# What needs to be done
Search the entries for the word "nicefrac" and return every line where it is found.

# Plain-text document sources
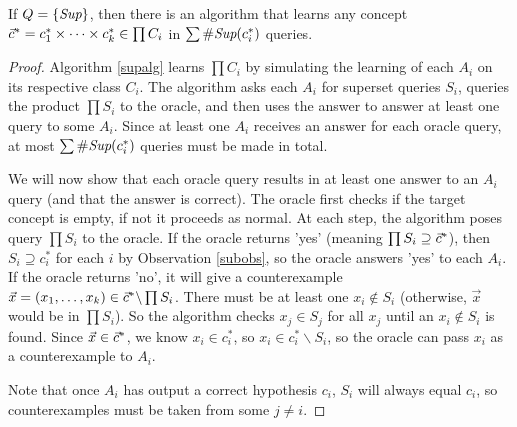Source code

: \begin{proposition}

If $Q = \{ \supQ \}$, then there is an algorithm that learns any concept $\targ = c^*_1 \times \dots \times c^*_k  \in \prod C_i $ in $\sum \supCi{i}(c^*_i)$ queries.  
\end{proposition}
\begin{proof}
Algorithm \ref{supalg} learns $\prod C_i $ by simulating the learning of each $A_i$ on its respective class $C_i$. 
The algorithm asks each $A_i$ for superset queries $S_i$, queries the product $\prod S_i$ to the oracle, and then uses the answer to answer at least one query to some $A_i$. 
Since at least one $A_i$ receives an answer for each oracle query, at most $\sum \supCi{i}(c^*_i)$ queries must be made in total. 

 

We will now show that each oracle query results in at least one answer to an $A_i$ query (and that the answer is correct). 
The oracle first checks if the target concept is empty, if not it proceeds as normal.
At each step, the algorithm poses query $\prod S_i$ to the oracle. 
If the oracle returns 'yes' (meaning $\prod S_i \supseteq \targ$), then  $S_i \supseteq c_i^*$ for each $i$ by Observation \ref{subobs}, so the oracle answers 'yes' to each $A_i$. 
If the oracle returns 'no', it will give a counterexample $\vec{x} = (x_1,\dots,x_k) \in \targ \backslash \prod S_i$. 
There must be at least one $x_i \not\in S_i$ (otherwise, $\vec{x}$ would be in $\prod S_i$). 
So the algorithm checks $x_j \in S_j$ for all $x_j$ until an $x_i \not\in S_i$ is found. 
Since $\vec{x} \in \targ$, we know $x_i \in c_i^*$, so $x_i \in c_i^* \backslash S_i$, so the oracle can pass $x_i$ as a counterexample to $A_i$. 

Note that once $A_i$ has output a correct hypothesis $c_i$, $S_i$ will always equal $c_i$, so counterexamples must be taken from some $j \ne i$. 
\end{proof}





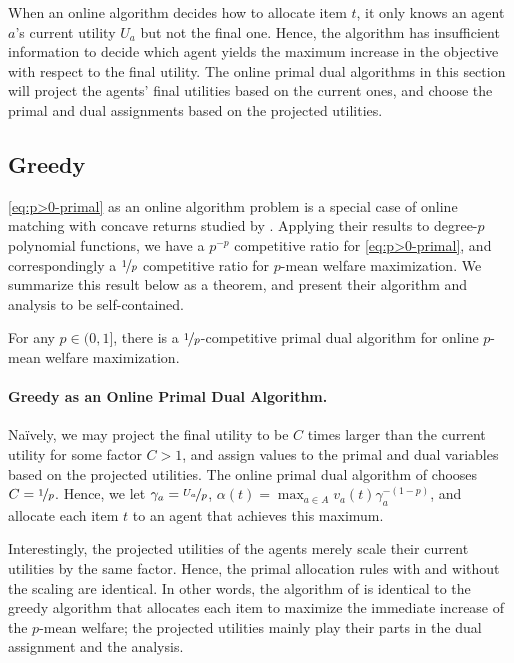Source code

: \documentclass[11pt,letterpaper]{article}
\newcommand{\utility}{U}
\begin{document}
When an online algorithm decides how to allocate item $t$, it only knows an agent $a$'s current utility $\utility_a$ but not the final one.
Hence, the algorithm has insufficient information to decide which agent yields the maximum increase in the objective with respect to the final utility.
The online primal dual algorithms in this section will project the agents' final utilities based on the current ones, and choose the primal and dual assignments based on the projected utilities.

\subsection{Greedy}

\ref{eq:p>0-primal} as an online algorithm problem is a special case of online matching with concave returns studied by \citet{DevanurJ:STOC:2012}.
Applying their results to degree-$p$ polynomial functions, we have a $p^{-p}$ competitive ratio for \ref{eq:p>0-primal}, and correspondingly a $\nicefrac{1}{p}$ competitive ratio for $p$-mean welfare maximization.
We summarize this result below as a theorem, and present their algorithm and analysis to be self-contained.
         
\begin{theorem}
	\label{thm:p>0-1/p}
	For any $p\in (0,1]$, there is a $\nicefrac{1}{p}$-competitive primal dual algorithm for online $p$-mean welfare maximization.
\end{theorem}





\paragraph{Greedy as an Online Primal Dual Algorithm.}
Na\"ively, we may project the final utility to be $C$ times larger than the current utility for some factor $C > 1$, and assign values to the primal and dual variables based on the projected utilities.
The online primal dual algorithm of \citet{DevanurJ:STOC:2012} chooses $C = \nicefrac{1}{p}$.
Hence, we let $\gamma_a = \nicefrac{\utility_a}{p}$, $\alpha(t) = \max_{a \in A} v_a(t) \gamma_a^{-(1-p)}$, and allocate each item $t$ to an agent that achieves this maximum.


Interestingly, the projected utilities of the agents merely scale their current utilities by the same factor.
Hence, the primal allocation rules with and without the scaling are identical.
In other words, the algorithm of \citet{DevanurJ:STOC:2012} is identical to the greedy algorithm that allocates each item to maximize the immediate increase of the $p$-mean welfare;
the projected utilities mainly play their parts in the dual assignment and the analysis.
\end{document}
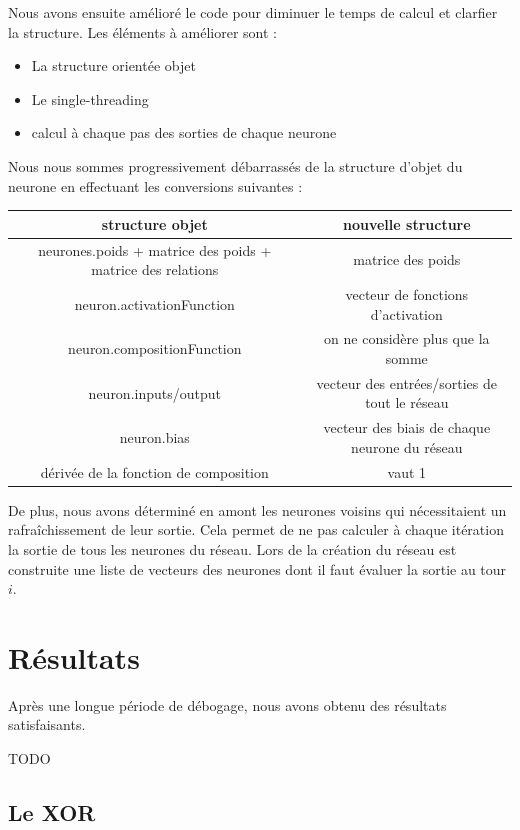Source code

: Nous avons ensuite amélioré le code pour diminuer le temps de calcul et clarfier
la structure. Les éléments à améliorer sont :
\begin{itemize}
\item La structure orientée objet
\item Le single-threading
\item calcul à chaque pas des sorties de chaque neurone
\end{itemize}

\medskip

Nous nous sommes progressivement débarrassés de la structure d'objet du neurone
en effectuant les conversions suivantes :

\medskip

\begin{tabular}{c|c}
   structure objet & nouvelle structure \\
   \hline
   neurones.poids + matrice des poids + matrice des relations & matrice des poids \\
   neuron.activationFunction & vecteur de fonctions d'activation \\
   neuron.compositionFunction & on ne considère plus que la somme \\
   neuron.inputs/output & vecteur des entrées/sorties de tout le réseau \\
   neuron.bias & vecteur des biais de chaque neurone du réseau \\
   dérivée de la fonction de composition & vaut 1
\end{tabular}

\medskip

De plus, nous avons déterminé en amont les neurones voisins qui nécessitaient
un rafraîchissement de leur sortie. Cela permet de ne pas calculer à chaque
itération la sortie de tous les neurones du réseau. Lors de la création du
réseau est construite une liste de vecteurs des neurones dont il faut évaluer
la sortie au tour $i$.

\section{Résultats}

Après une longue période de débogage, nous avons obtenu des résultats
satisfaisants.

TODO

\subsection{Le XOR}

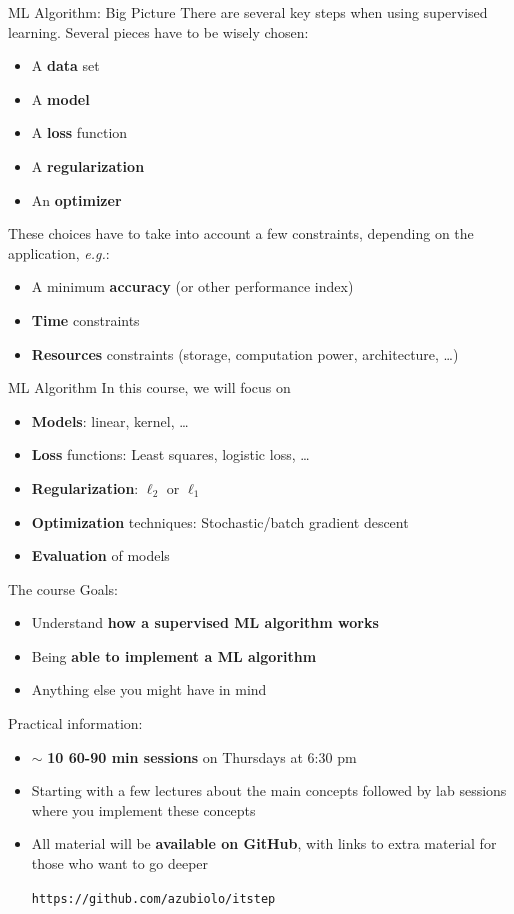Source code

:\documentclass{beamer}
\begin{document}
\begin{frame}{ML Algorithm: Big Picture}
There are several key steps when using supervised learning. Several pieces have to be wisely chosen:
\begin{itemize}
	\item A \textbf{data} set
	\item A \textbf{model}
	\item A \textbf{loss} function
	\item A \textbf{regularization}
	\item An \textbf{optimizer}
\end{itemize}
\vfill
\pause
These choices have to take into account a few constraints, depending on the application, \textit{e.g.}:
\begin{itemize}
	\item A minimum \textbf{accuracy} (or other performance index)
	\item \textbf{Time} constraints 
	\item \textbf{Resources} constraints (storage, computation power, architecture, \ldots)
\end{itemize}
\end{frame}

\begin{frame}{ML Algorithm}
In this course, we will focus on 
\begin{itemize}
	\item \textbf{Models}: linear, kernel, \ldots
	\item \textbf{Loss} functions: Least squares, logistic loss, \ldots
	\item \textbf{Regularization}: $\ell_2$ or $\ell_1$
	\item \textbf{Optimization} techniques: Stochastic/batch gradient descent
	\item \textbf{Evaluation} of models
\end{itemize}
\end{frame}

\begin{frame}{The course}
Goals:
\begin{itemize}
	\item Understand \textbf{how a supervised ML algorithm works}
	\item Being \textbf{able to implement a ML algorithm}
	\item Anything else you might have in mind
\end{itemize}
\vfill
\pause 
Practical information:
\begin{itemize}
	\item $\sim$ \textbf{10 60-90 min sessions} on Thursdays at 6:30 pm
	\item Starting with a few lectures about the main concepts followed by lab sessions where you implement these concepts
	\item All material will be \textbf{available on GitHub}, with links to extra material for those who want to go deeper
	\vfill
	\begin{center}
	\texttt{https://github.com/azubiolo/itstep}
	\end{center}
	\vfill
\end{itemize}
\end{frame}
\end{document}
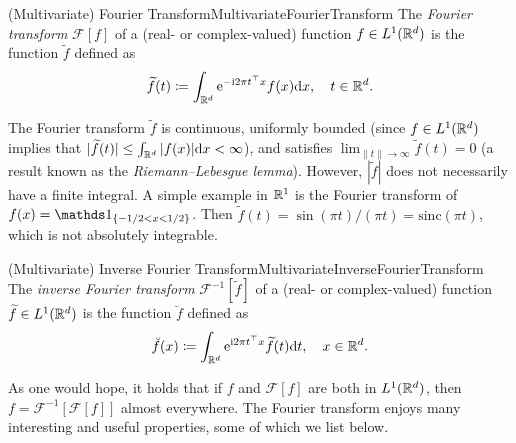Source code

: \begin{defn}{(Multivariate) Fourier Transform}{MultivariateFourierTransform}
	The \textit{Fourier transform} \(\mathcal{F}[f]\) of a (real- or complex-valued) function \(f \in L^1(\R^d)\) is the function \(\widetilde{f}\) defined as
	\begin{equation*}
		\widetilde{f}(t) \coloneqq \int_{\R^d} \e^{-\ii 2\pi t^\T x} f(x) \di x, \quad t \in \R^d.
	\end{equation*}
\end{defn}

The Fourier transform \(\widetilde{f}\) is continuous, uniformly bounded (since \(f \in L^1(\R^d)\) implies that \(|\widetilde{f}(t)| \le \int_{\R^d} |f(x)| \di x < \infty\)), and satisfies \(\lim_{\|t\| \to \infty} \widetilde{f}(t) = 0\) (a result known as the \textit{Riemann--Lebesgue lemma}). However, \(|\widetilde{f}|\) does not necessarily have a finite integral. A simple example in \(\R^1\) is the Fourier transform of \(f(x) = \I_{\{-1/2 < x < 1/2\}}\). Then \(\widetilde{f}(t) = \sin(\pi t)/(\pi t) = \mathrm{sinc}(\pi t)\), which is not absolutely integrable.

\begin{defn}{(Multivariate) Inverse Fourier Transform}{MultivariateInverseFourierTransform}
	The \textit{inverse Fourier transform} \(\mathcal{F}^{-1}[\widetilde{f}]\) of a (real- or complex-valued) function \(\widetilde{f} \in L^1(\R^d)\) is the function \(\breve{f}\) defined as
	\begin{equation*}
		\breve{f}(x) \coloneqq \int_{\R^d} \e^{\ii 2\pi t^\T x} \widetilde{f}(t) \di t, \quad x \in \R^d.
	\end{equation*}
\end{defn}

As one would hope, it holds that if \(f\) and \(\mathcal{F}[f]\) are both in \(L^1(\R^d)\), then \(f = \mathcal{F}^{-1}[\mathcal{F}[f]]\) almost everywhere.
The Fourier transform enjoys many interesting and useful properties, some of which we list below.

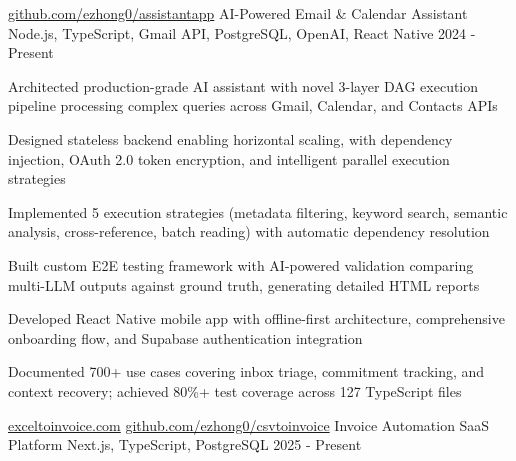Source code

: \documentclass[12pt, letterpaper]{russell}
\begin{document}
\vspace{-0.2cm}
\begin{cventries}
\cvprojectinline
    {\href{https://github.com/ezhong0/assistantapp}{github.com/ezhong0/assistantapp}} %
    {AI-Powered Email \& Calendar Assistant} %
    {Node.js, TypeScript, Gmail API, PostgreSQL, OpenAI, React Native} %
    {2024 - Present} %
    {
      \begin{cvitems}
        \item {Architected production-grade AI assistant with novel 3-layer DAG execution pipeline processing complex queries across Gmail, Calendar, and Contacts APIs}
        \item {Designed stateless backend enabling horizontal scaling, with dependency injection, OAuth 2.0 token encryption, and intelligent parallel execution strategies}
        \item {Implemented 5 execution strategies (metadata filtering, keyword search, semantic analysis, cross-reference, batch reading) with automatic dependency resolution}
        \item {Built custom E2E testing framework with AI-powered validation comparing multi-LLM outputs against ground truth, generating detailed HTML reports}
        \item {Developed React Native mobile app with offline-first architecture, comprehensive onboarding flow, and Supabase authentication integration}
        \item {Documented 700+ use cases covering inbox triage, commitment tracking, and context recovery; achieved 80\%+ test coverage across 127 TypeScript files}
      \end{cvitems}
    }
\cvprojectinline
    {\href{exceltoinvoice.com}{exceltoinvoice.com} \textbar{} \href{https://github.com/ezhong0/csvtoinvoice}{github.com/ezhong0/csvtoinvoice}} %
    {Invoice Automation SaaS Platform} %
    {Next.js, TypeScript, PostgreSQL} %
    {2025 - Present} %
    {
      \begin{cvitems}

\end{cvitems}}
\end{cventries}
\end{document}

# Answer for this exercise
Applying their results to degree-$p$ polynomial functions, we have a $p^{-p}$ competitive ratio for \ref{eq:p>0-primal}, and correspondingly a $\nicefrac{1}{p}$ competitive ratio for $p$-mean welfare maximization.
	For any $p\in (0,1]$, there is a $\nicefrac{1}{p}$-competitive primal dual algorithm for online $p$-mean welfare maximization.
The online primal dual algorithm of \citet{DevanurJ:STOC:2012} chooses $C = \nicefrac{1}{p}$.
Hence, we let $\gamma_a = \nicefrac{\utility_a}{p}$, $\alpha(t) = \max_{a \in A} v_a(t) \gamma_a^{-(1-p)}$, and allocate each item $t$ to an agent that achieves this maximum.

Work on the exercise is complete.